Não questionava, mas não se conformava
Mudamo-nos para a capital paulista e lá eu fui crescendo, sempre em casa cuidando dos afazeres. Aos 18 anos, meu pai disse que eu precisava me casar. Ele me apresentou um rapaz e em três meses nos casamos. Meu marido tinha um pensamento muito parecido com o do meu pai: para ele a mulher tinha que ficar em casa também e não podia estudar.

Entendi que a minha função era cuidar da casa e, agora, do meu marido. Apesar de não questionar aquela situação, nunca me conformei com ela. Aos 19 anos tive meu primeiro filho; aos 20, o segundo e aos 21, o terceiro. Pronto: eu vivia em função deles. Dez anos mais tarde, tive meu quarto filho, mas quando ele nasceu a minha situação já estava um pouco diferente.

Com 25 anos, conquistei meu primeiro emprego, mesmo contra a vontade do meu marido.

Sai às ruas procurando por uma oportunidade porque queria ter o meu dinheiro e escrever a minha história — que não fosse apenas ficar em casa cuidando de filhos e de marido. Minha mãe era a minha maior incentivadora.

Como eu mal sabia ler e escrever — afinal, tinha estudado apenas um ano — e não tinha experiências de trabalhos anteriores, fui até a Câmara de Vereadores e pedi para servir café. Acho que eles viram a minha força de vontade e me contrataram. Foi a maior alegria da minha vida, eu sabia que minha história estava mudando naquele momento.

(Foto: Arquivo pessoal)

Deus como professor
Nessa época, quando eu chegava em casa, depois que meu marido e meus filhos iam dormir, aproveitava para estudar escondido.

Eu tinha uma Bíblia e um caderno, então pegava um lápis e ia copiando os textos para o caderno. Dessa maneira eu ia aprendendo a escrever melhor, via como era a pontuação, e ia entendendo aos poucos. Como não tinha professor, eu brincava e falava que Deus que estava me ensinando. Assim eu aprendi a escrever textos e até a falar corretamente.

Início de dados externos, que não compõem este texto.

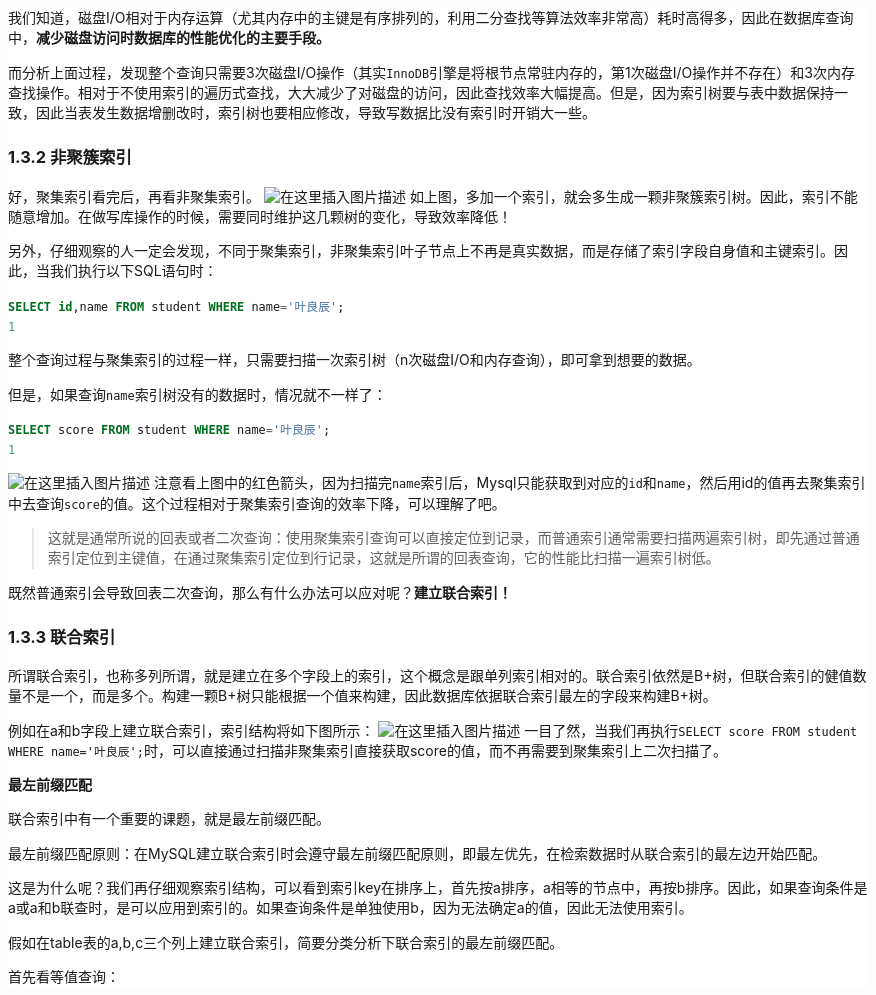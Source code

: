 我们知道，磁盘I/O相对于内存运算（尤其内存中的主键是有序排列的，利用二分查找等算法效率非常高）耗时高得多，因此在数据库查询中，**减少磁盘访问时数据库的性能优化的主要手段。**

而分析上面过程，发现整个查询只需要3次磁盘I/O操作（其实`InnoDB`引擎是将根节点常驻内存的，第1次磁盘I/O操作并不存在）和3次内存查找操作。相对于不使用索引的遍历式查找，大大减少了对磁盘的访问，因此查找效率大幅提高。但是，因为索引树要与表中数据保持一致，因此当表发生数据增删改时，索引树也要相应修改，导致写数据比没有索引时开销大一些。

### 1.3.2 非聚簇索引

好，聚集索引看完后，再看非聚集索引。
![在这里插入图片描述](https://img-blog.csdnimg.cn/20200811140345410.png?x-oss-process=image/watermark,type_ZmFuZ3poZW5naGVpdGk,shadow_10,text_aHR0cHM6Ly9ibG9nLmNzZG4ubmV0L211X3dpbmQ=,size_16,color_FFFFFF,t_70)
如上图，多加一个索引，就会多生成一颗非聚簇索引树。因此，索引不能随意增加。在做写库操作的时候，需要同时维护这几颗树的变化，导致效率降低！

另外，仔细观察的人一定会发现，不同于聚集索引，非聚集索引叶子节点上不再是真实数据，而是存储了索引字段自身值和主键索引。因此，当我们执行以下SQL语句时：

```sql
SELECT id,name FROM student WHERE name='叶良辰';
1
```

整个查询过程与聚集索引的过程一样，只需要扫描一次索引树（n次磁盘I/O和内存查询），即可拿到想要的数据。

但是，如果查询`name`索引树没有的数据时，情况就不一样了：

```sql
SELECT score FROM student WHERE name='叶良辰';
1
```

![在这里插入图片描述](https://img-blog.csdnimg.cn/20200811144401191.png)
注意看上图中的红色箭头，因为扫描完`name`索引后，Mysql只能获取到对应的`id`和`name`，然后用id的值再去聚集索引中去查询`score`的值。这个过程相对于聚集索引查询的效率下降，可以理解了吧。

> 这就是通常所说的回表或者二次查询：使用聚集索引查询可以直接定位到记录，而普通索引通常需要扫描两遍索引树，即先通过普通索引定位到主键值，在通过聚集索引定位到行记录，这就是所谓的回表查询，它的性能比扫描一遍索引树低。

既然普通索引会导致回表二次查询，那么有什么办法可以应对呢？**建立联合索引！**

### 1.3.3 联合索引

所谓联合索引，也称多列所谓，就是建立在多个字段上的索引，这个概念是跟单列索引相对的。联合索引依然是B+树，但联合索引的健值数量不是一个，而是多个。构建一颗B+树只能根据一个值来构建，因此数据库依据联合索引最左的字段来构建B+树。

例如在a和b字段上建立联合索引，索引结构将如下图所示：
![在这里插入图片描述](https://img-blog.csdnimg.cn/20200811173926330.png?x-oss-process=image/watermark,type_ZmFuZ3poZW5naGVpdGk,shadow_10,text_aHR0cHM6Ly9ibG9nLmNzZG4ubmV0L211X3dpbmQ=,size_16,color_FFFFFF,t_70)
一目了然，当我们再执行`SELECT score FROM student WHERE name='叶良辰';`时，可以直接通过扫描非聚集索引直接获取score的值，而不再需要到聚集索引上二次扫描了。

**最左前缀匹配**

联合索引中有一个重要的课题，就是最左前缀匹配。

最左前缀匹配原则：在MySQL建立联合索引时会遵守最左前缀匹配原则，即最左优先，在检索数据时从联合索引的最左边开始匹配。

这是为什么呢？我们再仔细观察索引结构，可以看到索引key在排序上，首先按a排序，a相等的节点中，再按b排序。因此，如果查询条件是a或a和b联查时，是可以应用到索引的。如果查询条件是单独使用b，因为无法确定a的值，因此无法使用索引。

假如在table表的a,b,c三个列上建立联合索引，简要分类分析下联合索引的最左前缀匹配。

首先看等值查询：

Sabendo ler e escrever melhor, consegui emprego em uma gráfica. Lá trabalhei por 20 anos e tive a oportunidade de aprender muito, além de ter contato direto com revistas das mais variadas — o que pra mim era muito gratificante. Aquele universo me encantava.

Nem tudo eram flores nessa época. Como eu trabalhava fora e ganhava meu próprio dinheiro, meu marido não aceitava essa situação, e em casa nossas brigas eram constantes. No entanto, eu seguia meus sonhos.

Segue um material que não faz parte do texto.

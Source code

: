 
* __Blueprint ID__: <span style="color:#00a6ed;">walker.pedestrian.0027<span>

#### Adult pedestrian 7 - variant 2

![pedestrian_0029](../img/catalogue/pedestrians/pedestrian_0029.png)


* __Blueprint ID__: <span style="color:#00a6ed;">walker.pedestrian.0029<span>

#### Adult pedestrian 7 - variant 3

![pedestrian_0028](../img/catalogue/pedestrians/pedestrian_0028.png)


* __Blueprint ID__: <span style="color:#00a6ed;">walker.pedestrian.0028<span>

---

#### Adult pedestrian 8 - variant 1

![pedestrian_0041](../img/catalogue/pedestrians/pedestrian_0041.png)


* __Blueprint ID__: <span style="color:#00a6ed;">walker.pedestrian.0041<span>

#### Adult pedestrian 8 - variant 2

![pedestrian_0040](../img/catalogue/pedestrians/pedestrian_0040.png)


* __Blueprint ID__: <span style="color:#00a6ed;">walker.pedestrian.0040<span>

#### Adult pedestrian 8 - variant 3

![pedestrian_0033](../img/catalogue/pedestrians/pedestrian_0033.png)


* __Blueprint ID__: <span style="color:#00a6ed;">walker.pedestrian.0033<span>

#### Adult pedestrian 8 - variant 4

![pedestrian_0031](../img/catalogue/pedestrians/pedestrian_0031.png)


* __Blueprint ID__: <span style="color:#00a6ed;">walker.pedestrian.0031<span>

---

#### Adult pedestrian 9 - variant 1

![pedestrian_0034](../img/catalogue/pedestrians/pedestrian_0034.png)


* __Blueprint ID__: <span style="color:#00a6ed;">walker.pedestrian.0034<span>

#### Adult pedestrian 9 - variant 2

Consegui até comprar um carro sem pedir ajuda financeira para ninguém.

Depois de 25 anos trabalhando com carteira assinada, pude me aposentar. Em 1996, meu marido morreu e eu deixei a capital paulista e voltei a morar no interior, em Catanduva, onde tinha passado minha infância.

Durante um período ajudei minha filha e cuidava das minhas netas. Mas quando elas já estavam grandinhas, com 7 anos, decidi que era a hora de eu me dedicar mais uma vez aos meus sonhos.

Na sala de aula seis décadas depois
Em 2014 procurei uma escola e me matriculei no EJA (Educação de Jovens e Adultos). Meu sonho sempre foi estudar e agora, 60 anos depois de estar longe das salas de aula, eu poderia enfim realizá-lo. Muitas pessoas me chamavam de louca, diziam que eu tinha que aproveitar a vida, viajar e não perder tempo sentada em uma carteira de escola. Não dei ouvidos a elas e concluí o ensino médio.

Sempre gostei muito de aprender, então comecei a fazer cursos. Fiz aulas de violão, informática básica, um curso rápido de contabilidade e até de como falar em público. Porém eu ainda tinha um sonho: cursar engenharia de produção.

Foi aí que um dia, ouvindo uma propaganda na TV de uma faculdade da minha cidade, soube que eles tinham aberto o curso. Logo pensei: agora é a hora de eu ter um ensino superior.

Prestei o Enem e o vestibular. Fiquei bem colocada e comecei a frequentar as aulas.

Desde que eu voltei a estudar, nunca faltei um dia sequer às aulas.

Hoje estou no quarto semestre e amo a faculdade. Um dia serei engenheira e quero conseguir trabalhar em uma empresa na minha área. Não tenho dúvidas de que vou conseguir realizar mais esse sonho.”